The answer is the full listing restated exactly, without any pictures.
(Beginning of Data for review)
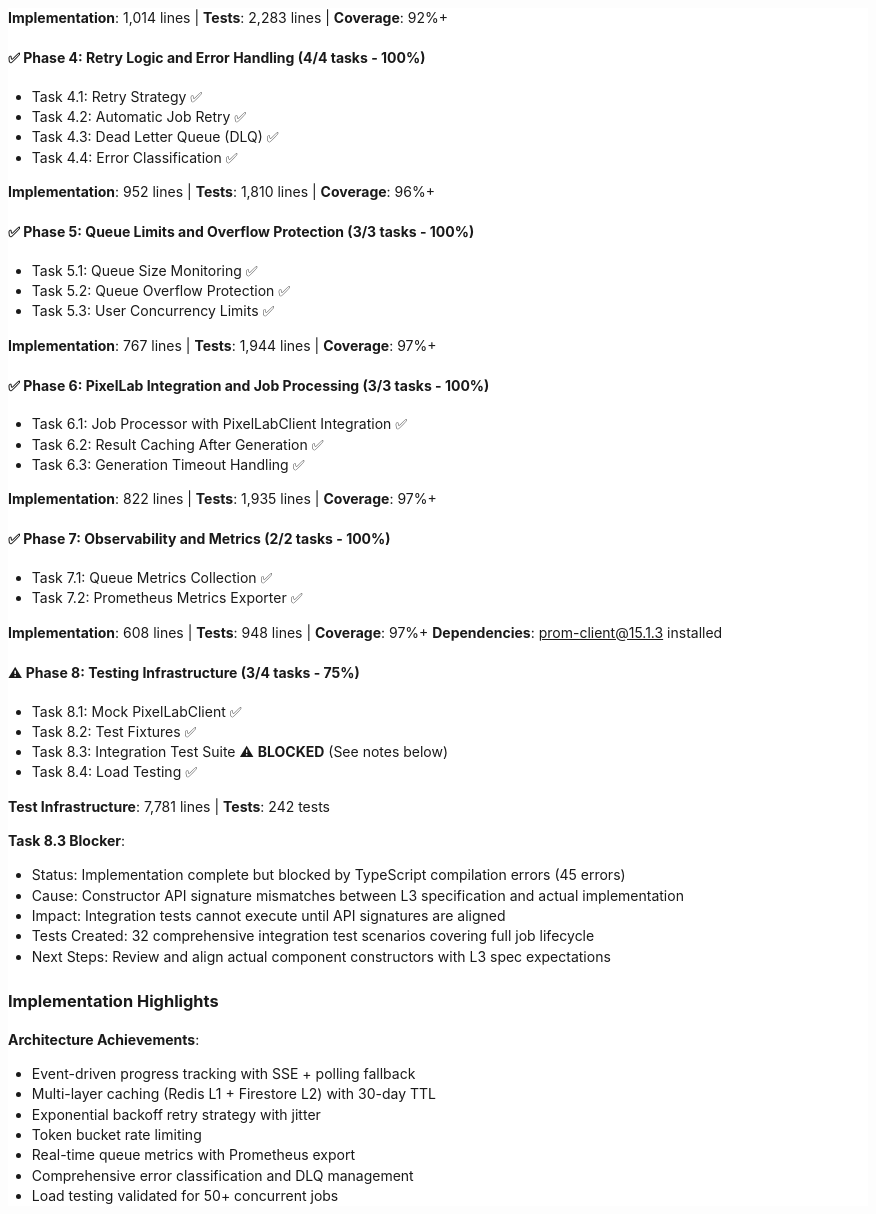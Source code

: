 **Implementation**: 1,014 lines | **Tests**: 2,283 lines | **Coverage**: 92%+

#### ✅ Phase 4: Retry Logic and Error Handling (4/4 tasks - 100%)
- Task 4.1: Retry Strategy ✅
- Task 4.2: Automatic Job Retry ✅
- Task 4.3: Dead Letter Queue (DLQ) ✅
- Task 4.4: Error Classification ✅

**Implementation**: 952 lines | **Tests**: 1,810 lines | **Coverage**: 96%+

#### ✅ Phase 5: Queue Limits and Overflow Protection (3/3 tasks - 100%)
- Task 5.1: Queue Size Monitoring ✅
- Task 5.2: Queue Overflow Protection ✅
- Task 5.3: User Concurrency Limits ✅

**Implementation**: 767 lines | **Tests**: 1,944 lines | **Coverage**: 97%+

#### ✅ Phase 6: PixelLab Integration and Job Processing (3/3 tasks - 100%)
- Task 6.1: Job Processor with PixelLabClient Integration ✅
- Task 6.2: Result Caching After Generation ✅
- Task 6.3: Generation Timeout Handling ✅

**Implementation**: 822 lines | **Tests**: 1,935 lines | **Coverage**: 97%+

#### ✅ Phase 7: Observability and Metrics (2/2 tasks - 100%)
- Task 7.1: Queue Metrics Collection ✅
- Task 7.2: Prometheus Metrics Exporter ✅

**Implementation**: 608 lines | **Tests**: 948 lines | **Coverage**: 97%+
**Dependencies**: prom-client@15.1.3 installed

#### ⚠️ Phase 8: Testing Infrastructure (3/4 tasks - 75%)
- Task 8.1: Mock PixelLabClient ✅
- Task 8.2: Test Fixtures ✅
- Task 8.3: Integration Test Suite ⚠️ **BLOCKED** (See notes below)
- Task 8.4: Load Testing ✅

**Test Infrastructure**: 7,781 lines | **Tests**: 242 tests

**Task 8.3 Blocker**:
- Status: Implementation complete but blocked by TypeScript compilation errors (45 errors)
- Cause: Constructor API signature mismatches between L3 specification and actual implementation
- Impact: Integration tests cannot execute until API signatures are aligned
- Tests Created: 32 comprehensive integration test scenarios covering full job lifecycle
- Next Steps: Review and align actual component constructors with L3 spec expectations

### Implementation Highlights

**Architecture Achievements**:
- Event-driven progress tracking with SSE + polling fallback
- Multi-layer caching (Redis L1 + Firestore L2) with 30-day TTL
- Exponential backoff retry strategy with jitter
- Token bucket rate limiting
- Real-time queue metrics with Prometheus export
- Comprehensive error classification and DLQ management
- Load testing validated for 50+ concurrent jobs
(End of Data for review)
Worked solution
Source code

: **Implementation**: 1,014 lines | **Tests**: 2,283 lines | **Coverage**: 92%+

#### ✅ Phase 4: Retry Logic and Error Handling (4/4 tasks - 100%)
- Task 4.1: Retry Strategy ✅
- Task 4.2: Automatic Job Retry ✅
- Task 4.3: Dead Letter Queue (DLQ) ✅
- Task 4.4: Error Classification ✅

**Implementation**: 952 lines | **Tests**: 1,810 lines | **Coverage**: 96%+

#### ✅ Phase 5: Queue Limits and Overflow Protection (3/3 tasks - 100%)
- Task 5.1: Queue Size Monitoring ✅
- Task 5.2: Queue Overflow Protection ✅
- Task 5.3: User Concurrency Limits ✅

**Implementation**: 767 lines | **Tests**: 1,944 lines | **Coverage**: 97%+

#### ✅ Phase 6: PixelLab Integration and Job Processing (3/3 tasks - 100%)
- Task 6.1: Job Processor with PixelLabClient Integration ✅
- Task 6.2: Result Caching After Generation ✅
- Task 6.3: Generation Timeout Handling ✅

**Implementation**: 822 lines | **Tests**: 1,935 lines | **Coverage**: 97%+

#### ✅ Phase 7: Observability and Metrics (2/2 tasks - 100%)
- Task 7.1: Queue Metrics Collection ✅
- Task 7.2: Prometheus Metrics Exporter ✅

**Implementation**: 608 lines | **Tests**: 948 lines | **Coverage**: 97%+
**Dependencies**: prom-client@15.1.3 installed

#### ⚠️ Phase 8: Testing Infrastructure (3/4 tasks - 75%)
- Task 8.1: Mock PixelLabClient ✅
- Task 8.2: Test Fixtures ✅
- Task 8.3: Integration Test Suite ⚠️ **BLOCKED** (See notes below)
- Task 8.4: Load Testing ✅

**Test Infrastructure**: 7,781 lines | **Tests**: 242 tests

**Task 8.3 Blocker**:
- Status: Implementation complete but blocked by TypeScript compilation errors (45 errors)
- Cause: Constructor API signature mismatches between L3 specification and actual implementation
- Impact: Integration tests cannot execute until API signatures are aligned
- Tests Created: 32 comprehensive integration test scenarios covering full job lifecycle
- Next Steps: Review and align actual component constructors with L3 spec expectations

### Implementation Highlights

**Architecture Achievements**:
- Event-driven progress tracking with SSE + polling fallback
- Multi-layer caching (Redis L1 + Firestore L2) with 30-day TTL
- Exponential backoff retry strategy with jitter
- Token bucket rate limiting
- Real-time queue metrics with Prometheus export
- Comprehensive error classification and DLQ management
- Load testing validated for 50+ concurrent jobs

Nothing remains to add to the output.